## REQUIRED WORK
Where the records below reach the line containing "std::shared_ptr<Image> i(std::make_shared<Image>(filename));", start transcribing, and end with the line containing "automatic and safe", exactly and with nothing else added.

## Plain-text document sources
============================================================

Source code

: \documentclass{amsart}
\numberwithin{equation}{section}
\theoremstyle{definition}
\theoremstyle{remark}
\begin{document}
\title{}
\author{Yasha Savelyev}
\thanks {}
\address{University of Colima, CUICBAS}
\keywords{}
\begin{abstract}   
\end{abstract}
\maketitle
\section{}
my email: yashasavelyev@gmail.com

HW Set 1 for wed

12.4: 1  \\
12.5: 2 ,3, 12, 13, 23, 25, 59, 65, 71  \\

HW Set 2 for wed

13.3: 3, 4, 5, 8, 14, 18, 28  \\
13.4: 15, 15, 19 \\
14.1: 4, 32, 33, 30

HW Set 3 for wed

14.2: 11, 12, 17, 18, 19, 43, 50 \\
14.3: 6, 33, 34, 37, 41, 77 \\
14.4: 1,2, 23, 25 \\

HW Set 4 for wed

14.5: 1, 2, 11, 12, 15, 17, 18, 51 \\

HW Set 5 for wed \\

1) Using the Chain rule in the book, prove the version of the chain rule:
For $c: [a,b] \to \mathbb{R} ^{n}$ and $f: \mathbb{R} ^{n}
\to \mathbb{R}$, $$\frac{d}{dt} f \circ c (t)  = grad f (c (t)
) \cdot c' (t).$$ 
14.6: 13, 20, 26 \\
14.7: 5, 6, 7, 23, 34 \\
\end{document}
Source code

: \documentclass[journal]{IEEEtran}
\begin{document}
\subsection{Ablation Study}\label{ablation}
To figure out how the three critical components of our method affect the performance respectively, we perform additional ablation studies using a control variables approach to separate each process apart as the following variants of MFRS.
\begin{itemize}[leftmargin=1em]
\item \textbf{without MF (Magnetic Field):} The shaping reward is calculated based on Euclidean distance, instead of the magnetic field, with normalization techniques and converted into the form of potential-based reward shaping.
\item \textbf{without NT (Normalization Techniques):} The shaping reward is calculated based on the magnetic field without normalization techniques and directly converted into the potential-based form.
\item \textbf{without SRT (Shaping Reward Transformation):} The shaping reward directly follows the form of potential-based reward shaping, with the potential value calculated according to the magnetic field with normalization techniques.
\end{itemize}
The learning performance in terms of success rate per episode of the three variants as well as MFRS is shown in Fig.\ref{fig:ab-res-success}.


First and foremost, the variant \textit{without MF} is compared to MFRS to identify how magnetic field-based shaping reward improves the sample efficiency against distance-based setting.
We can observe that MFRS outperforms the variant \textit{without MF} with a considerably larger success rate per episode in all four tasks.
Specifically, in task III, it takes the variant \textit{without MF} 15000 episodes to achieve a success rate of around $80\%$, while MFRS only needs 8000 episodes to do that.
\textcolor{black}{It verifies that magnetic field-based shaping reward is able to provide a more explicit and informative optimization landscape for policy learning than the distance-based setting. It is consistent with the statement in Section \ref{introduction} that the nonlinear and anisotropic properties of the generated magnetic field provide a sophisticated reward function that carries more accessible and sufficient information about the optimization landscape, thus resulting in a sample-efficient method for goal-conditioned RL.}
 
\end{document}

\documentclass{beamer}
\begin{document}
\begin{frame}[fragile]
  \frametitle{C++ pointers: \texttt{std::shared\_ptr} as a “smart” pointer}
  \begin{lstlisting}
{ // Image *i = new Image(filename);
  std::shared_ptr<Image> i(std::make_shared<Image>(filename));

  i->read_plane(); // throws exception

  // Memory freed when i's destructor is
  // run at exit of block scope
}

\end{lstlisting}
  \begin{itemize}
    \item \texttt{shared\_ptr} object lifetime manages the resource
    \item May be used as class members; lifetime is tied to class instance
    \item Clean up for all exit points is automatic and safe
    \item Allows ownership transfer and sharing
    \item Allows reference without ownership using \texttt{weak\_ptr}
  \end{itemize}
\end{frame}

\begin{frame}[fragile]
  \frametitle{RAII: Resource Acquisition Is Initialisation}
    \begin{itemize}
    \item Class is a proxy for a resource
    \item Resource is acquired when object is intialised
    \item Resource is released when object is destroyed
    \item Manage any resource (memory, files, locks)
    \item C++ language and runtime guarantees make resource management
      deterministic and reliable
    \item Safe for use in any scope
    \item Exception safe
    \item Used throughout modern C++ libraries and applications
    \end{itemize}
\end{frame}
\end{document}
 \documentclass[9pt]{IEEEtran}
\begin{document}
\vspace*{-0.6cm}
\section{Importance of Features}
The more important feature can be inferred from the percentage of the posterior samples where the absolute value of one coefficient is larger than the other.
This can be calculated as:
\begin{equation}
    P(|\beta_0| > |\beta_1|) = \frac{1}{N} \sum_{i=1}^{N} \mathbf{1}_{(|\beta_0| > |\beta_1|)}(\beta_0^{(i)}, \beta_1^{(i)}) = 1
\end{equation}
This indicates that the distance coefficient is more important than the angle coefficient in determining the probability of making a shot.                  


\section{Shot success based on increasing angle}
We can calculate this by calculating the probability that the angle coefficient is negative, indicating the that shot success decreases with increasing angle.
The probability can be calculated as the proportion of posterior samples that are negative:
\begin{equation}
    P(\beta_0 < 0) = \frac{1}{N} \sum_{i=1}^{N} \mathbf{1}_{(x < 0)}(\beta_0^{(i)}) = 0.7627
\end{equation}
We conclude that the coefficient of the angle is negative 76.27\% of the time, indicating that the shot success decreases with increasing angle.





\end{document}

============================================================

## SOLUTION
  std::shared_ptr<Image> i(std::make_shared<Image>(filename));

  i->read_plane(); // throws exception

  // Memory freed when i's destructor is
  // run at exit of block scope
}

\end{lstlisting}
  \begin{itemize}
    \item \texttt{shared\_ptr} object lifetime manages the resource
    \item May be used as class members; lifetime is tied to class instance
    \item Clean up for all exit points is automatic and safe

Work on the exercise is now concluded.